The board of Canadian Utilities Limited (TSE:CU) has announced that it will pay a dividend of CA$0.4531 per share on the 1st of June. Based on this payment, the dividend yield on the company's stock will be 6.0%, which is an attractive boost to shareholder returns.
Check out our latest analysis for Canadian Utilities
Canadian Utilities' Earnings Easily Cover The Distributions
We like to see robust dividend yields, but that doesn't matter if the payment isn't sustainable. Prior to this announcement, Canadian Utilities' dividend was making up a very large proportion of earnings and perhaps more concerning was that it was 111% of cash flows. This is certainly a risk factor, as reduced cash flows could force the company to pay a lower dividend.
EPS is set to grow by 4.3% over the next year. If the dividend continues along recent trends, we estimate the payout ratio could reach 79%, which is on the higher side, but certainly still feasible.
Canadian Utilities Has A Solid Track Record
The company has been paying a dividend for a long time, and it has been quite stable which gives us confidence in the future dividend potential. The annual payment during the last 10 years was CA$0.97 in 2014, and the most recent fiscal year payment was CA$1.81. This means that it has been growing its distributions at 6.5% per annum over that time. Companies like this can be very valuable over the long term, if the decent rate of growth can be maintained.
Canadian Utilities May Find It Hard To Grow The Dividend
Investors could be attracted to the stock based on the quality of its payment history. Earnings per share has been crawling upwards at 2.1% per year. Slow growth and a high payout ratio could mean that Canadian Utilities has maxed out the amount that it has been able to pay to shareholders. When a company prefers to pay out cash to its shareholders instead of reinvesting it, this can often say a lot about that company's dividend prospects.

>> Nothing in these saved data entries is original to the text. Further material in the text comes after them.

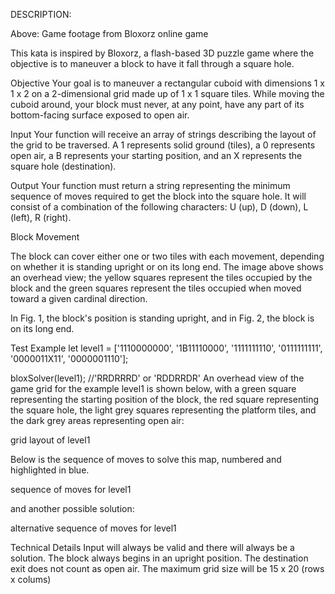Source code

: DESCRIPTION:

Above: Game footage from Bloxorz online game

This kata is inspired by Bloxorz, a flash-based 3D puzzle game where the objective is to maneuver a block to have it fall through a square hole.

Objective
Your goal is to maneuver a rectangular cuboid with dimensions 1 x 1 x 2 on a 2-dimensional grid made up of 1 x 1 square tiles. While moving the cuboid around, your block must never, at any point, have any part of its bottom-facing surface exposed to open air.

Input
Your function will receive an array of strings describing the layout of the grid to be traversed. A 1 represents solid ground (tiles), a 0 represents open air, a B represents your starting position, and an X represents the square hole (destination).

Output
Your function must return a string representing the minimum sequence of moves required to get the block into the square hole. It will consist of a combination of the following characters: U (up), D (down), L (left), R (right).

Block Movement


The block can cover either one or two tiles with each movement, depending on whether it is standing upright or on its long end. The image above shows an overhead view; the yellow squares represent the tiles occupied by the block and the green squares represent the tiles occupied when moved toward a given cardinal direction.

In Fig. 1, the block's position is standing upright, and in Fig. 2, the block is on its long end.

Test Example
let level1 = ['1110000000',
              '1B11110000',
              '1111111110',
              '0111111111',
              '0000011X11',
              '0000001110'];

bloxSolver(level1); //'RRDRRRD' or 'RDDRRDR'
An overhead view of the game grid for the example level1 is shown below, with a green square representing the starting position of the block, the red square representing the square hole, the light grey squares representing the platform tiles, and the dark grey areas representing open air:

grid layout of level1

Below is the sequence of moves to solve this map, numbered and highlighted in blue.

sequence of moves for level1

and another possible solution:

alternative sequence of moves for level1

Technical Details
Input will always be valid and there will always be a solution.
The block always begins in an upright position.
The destination exit does not count as open air.
The maximum grid size will be 15 x 20 (rows x colums)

Canadian Utilities' Dividend Doesn't Look Sustainable
Overall, it's nice to see a consistent dividend payment, but we think that longer term, the current level of payment might be unsustainable. In the past the payments have been stable, but we think the company is paying out too much for this to continue for the long term. We would probably look elsewhere for an income investment.
Companies possessing a stable dividend policy will likely enjoy greater investor interest than those suffering from a more inconsistent approach. Still, investors need to consider a host of other factors, apart from dividend payments, when analysing a company. Just as an example, we've come across 2 warning signs for Canadian Utilities you should be aware of, and 1 of them can't be ignored. Is Canadian Utilities not quite the opportunity you were looking for? Why not check out our selection of top dividend stocks.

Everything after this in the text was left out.